No one’s here, I told myself, listening to the rain as it thwapped against the vinyl cover of my hood. They’d have to be crazy to come out in this.
Of course, I was crazy just for being here. And after seeing the Lifers storm-surfing last week and the cliff-diving the other night, I already knew that some of the others weren’t exactly on the right side of sane. But this place was mine now, as much as it was theirs. If someone was inside, they were just going to have to deal.
I took a deep breath and slipped into the cave. The narrow opening was clogged with smoke, the heady, ashy kind that billows up after dousing a fire. As I came around the corner, I covered my mouth with my sleeve and ran the flashlight’s beam along the floor. Sure enough, the fire pit was smoldering. A few small embers still glowed bright orange in the darkness, and thick gray smoke snaked up from the center of the charred logs, disappearing near the high ceiling of the cave.
“Anyone here?” I called.
No response. Somewhere in the deepest depths of the cavern, water dripped at a steady rhythm.

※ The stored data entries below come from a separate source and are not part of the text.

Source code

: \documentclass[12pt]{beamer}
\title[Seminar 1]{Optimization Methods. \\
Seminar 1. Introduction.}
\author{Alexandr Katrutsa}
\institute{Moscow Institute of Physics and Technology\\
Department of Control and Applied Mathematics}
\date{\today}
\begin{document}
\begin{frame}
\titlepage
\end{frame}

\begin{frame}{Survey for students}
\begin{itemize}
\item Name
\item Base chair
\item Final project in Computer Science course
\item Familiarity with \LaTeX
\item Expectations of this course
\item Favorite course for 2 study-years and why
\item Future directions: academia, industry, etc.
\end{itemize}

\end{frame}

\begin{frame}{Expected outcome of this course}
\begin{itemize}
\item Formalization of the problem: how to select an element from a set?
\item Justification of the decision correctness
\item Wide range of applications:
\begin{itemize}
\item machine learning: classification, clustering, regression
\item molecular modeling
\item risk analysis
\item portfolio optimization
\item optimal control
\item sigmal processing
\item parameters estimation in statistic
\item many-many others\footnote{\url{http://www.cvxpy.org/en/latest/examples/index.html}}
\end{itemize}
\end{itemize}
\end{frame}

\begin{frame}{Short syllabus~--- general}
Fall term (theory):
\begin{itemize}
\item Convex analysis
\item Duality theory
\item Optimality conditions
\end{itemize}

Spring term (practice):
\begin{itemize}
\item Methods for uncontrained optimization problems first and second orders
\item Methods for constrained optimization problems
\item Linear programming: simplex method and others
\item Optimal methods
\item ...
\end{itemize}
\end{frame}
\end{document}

This made no sense. If someone had been in here just before me, I would have bumped into them coming out, either on the beach or on the rocks. Unless there was a back entrance to the cave, or some other way out to the cove that they hadn’t shown me.
Forget it, I told myself. You came here for a reason.
I tried to ignore my trembling hands as I aimed the flashlight beam at the wall to my right. I found Krista’s name again, the bubbly flowery lettering proclaiming her arrival. A few feet away, Nadia had written her name in slanted, sophisticated script: NADIA LINKOVA (NASH) 1982. Right under hers, Cori had added her name: CORI HERTZ (MORRISON) 1982. No wonder they were so close. They’d shown up here around the same time. Another reason why Krista probably expected the two of us to become BFFs. I moved on, illuminating unfamiliar names like Corina Briggance (Horrance) from 1993 and Wallace Brooks (Garretson) from 1979. I paused when I found Kevin’s name, huge and jagged, near the top of the wall, an intricate fire-breathing dragon painted above it, the tail curling around his year, which was 1965. Kevin had come here the year my father was born.